INFORMATION SHOWN section start
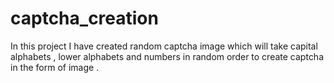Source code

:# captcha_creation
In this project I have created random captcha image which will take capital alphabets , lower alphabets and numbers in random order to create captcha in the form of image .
INFORMATION SHOWN section end
INFORMATION SHOWN section start
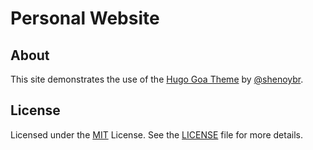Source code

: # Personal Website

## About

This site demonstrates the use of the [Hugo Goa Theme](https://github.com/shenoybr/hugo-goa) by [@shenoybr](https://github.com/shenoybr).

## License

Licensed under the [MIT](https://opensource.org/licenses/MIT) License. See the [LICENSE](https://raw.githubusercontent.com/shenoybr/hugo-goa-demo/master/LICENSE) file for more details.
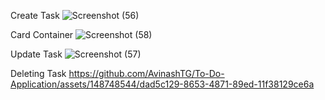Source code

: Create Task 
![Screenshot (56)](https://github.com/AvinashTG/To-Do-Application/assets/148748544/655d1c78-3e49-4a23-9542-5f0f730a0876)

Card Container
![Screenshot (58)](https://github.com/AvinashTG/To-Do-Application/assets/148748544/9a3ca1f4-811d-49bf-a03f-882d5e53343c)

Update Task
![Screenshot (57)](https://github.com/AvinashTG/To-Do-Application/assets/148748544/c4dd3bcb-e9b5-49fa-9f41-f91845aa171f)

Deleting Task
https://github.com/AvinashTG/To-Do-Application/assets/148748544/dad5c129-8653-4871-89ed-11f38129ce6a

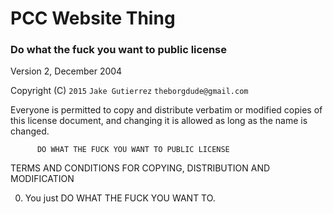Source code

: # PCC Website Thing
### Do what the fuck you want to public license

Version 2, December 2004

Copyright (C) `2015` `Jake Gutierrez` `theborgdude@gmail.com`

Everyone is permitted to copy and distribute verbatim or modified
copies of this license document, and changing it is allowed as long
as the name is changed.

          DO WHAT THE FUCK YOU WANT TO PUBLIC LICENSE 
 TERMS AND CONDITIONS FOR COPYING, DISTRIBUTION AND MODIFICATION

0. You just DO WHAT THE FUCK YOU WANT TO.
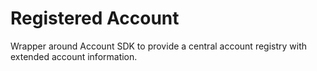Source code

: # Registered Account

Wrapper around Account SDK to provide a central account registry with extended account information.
INFORMATION SHOWN section end
In the entries above, one line contains "PCC Website Thing" and another contains "copies of this". Reproduce exactly those two lines and the lines between them, nothing else.

: # PCC Website Thing
### Do what the fuck you want to public license

Version 2, December 2004

Copyright (C) `2015` `Jake Gutierrez` `theborgdude@gmail.com`

Everyone is permitted to copy and distribute verbatim or modified
copies of this license document, and changing it is allowed as long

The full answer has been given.